### [WHAT THIS TASK INVOLVES]
Could you repeat the records below exactly, without the pictures?
═════ RECORDED INFORMATION
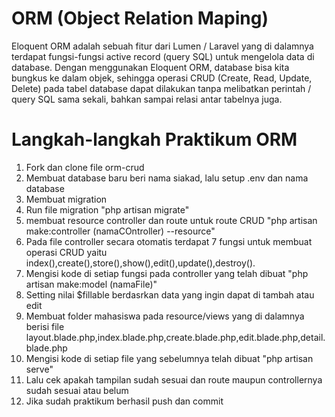 # ORM (Object Relation Maping)
Eloquent ORM adalah sebuah fitur dari Lumen / Laravel yang di dalamnya terdapat fungsi-fungsi active record (query SQL) untuk mengelola data di database. Dengan menggunakan Eloquent ORM, database bisa kita bungkus ke dalam objek, sehingga operasi CRUD (Create, Read, Update, Delete) pada tabel database dapat dilakukan tanpa melibatkan perintah / query SQL sama sekali, bahkan sampai relasi antar tabelnya juga.

# Langkah-langkah Praktikum ORM
1. Fork dan clone file orm-crud
2. Membuat database baru beri nama siakad, lalu setup .env dan nama database
3. Membuat migration
4. Run file migration "php artisan migrate"
5. membuat resource controller dan route untuk route CRUD
    "php artisan make:controller (namaCOntroller) --resource"
6. Pada file controller secara otomatis terdapat 7 fungsi untuk membuat operasi CRUD yaitu
index(),create(),store(),show(),edit(),update(),destroy().
7. Mengisi kode di setiap fungsi pada controller yang telah dibuat
"php artisan make:model (namaFile)"
8. Setting nilai $fillable berdasrkan data yang ingin dapat di tambah atau edit
9. Membuat folder mahasiswa pada resource/views yang di dalamnya berisi file layout.blade.php,index.blade.php,create.blade.php,edit.blade.php,detail.blade.php
10. Mengisi kode di setiap file yang sebelumnya telah dibuat "php artisan serve"
11. Lalu cek apakah tampilan sudah sesuai dan route maupun controllernya sudah sesuai atau belum
12. Jika sudah praktikum berhasil push dan commit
══════════
### [ANSWER FOR THE TASK]
 # ORM (Object Relation Maping)
Eloquent ORM adalah sebuah fitur dari Lumen / Laravel yang di dalamnya terdapat fungsi-fungsi active record (query SQL) untuk mengelola data di database. Dengan menggunakan Eloquent ORM, database bisa kita bungkus ke dalam objek, sehingga operasi CRUD (Create, Read, Update, Delete) pada tabel database dapat dilakukan tanpa melibatkan perintah / query SQL sama sekali, bahkan sampai relasi antar tabelnya juga.

# Langkah-langkah Praktikum ORM
1. Fork dan clone file orm-crud
2. Membuat database baru beri nama siakad, lalu setup .env dan nama database
3. Membuat migration
4. Run file migration "php artisan migrate"
5. membuat resource controller dan route untuk route CRUD
    "php artisan make:controller (namaCOntroller) --resource"
6. Pada file controller secara otomatis terdapat 7 fungsi untuk membuat operasi CRUD yaitu
index(),create(),store(),show(),edit(),update(),destroy().
7. Mengisi kode di setiap fungsi pada controller yang telah dibuat
"php artisan make:model (namaFile)"
8. Setting nilai $fillable berdasrkan data yang ingin dapat di tambah atau edit
9. Membuat folder mahasiswa pada resource/views yang di dalamnya berisi file layout.blade.php,index.blade.php,create.blade.php,edit.blade.php,detail.blade.php
10. Mengisi kode di setiap file yang sebelumnya telah dibuat "php artisan serve"
11. Lalu cek apakah tampilan sudah sesuai dan route maupun controllernya sudah sesuai atau belum
12. Jika sudah praktikum berhasil push dan commit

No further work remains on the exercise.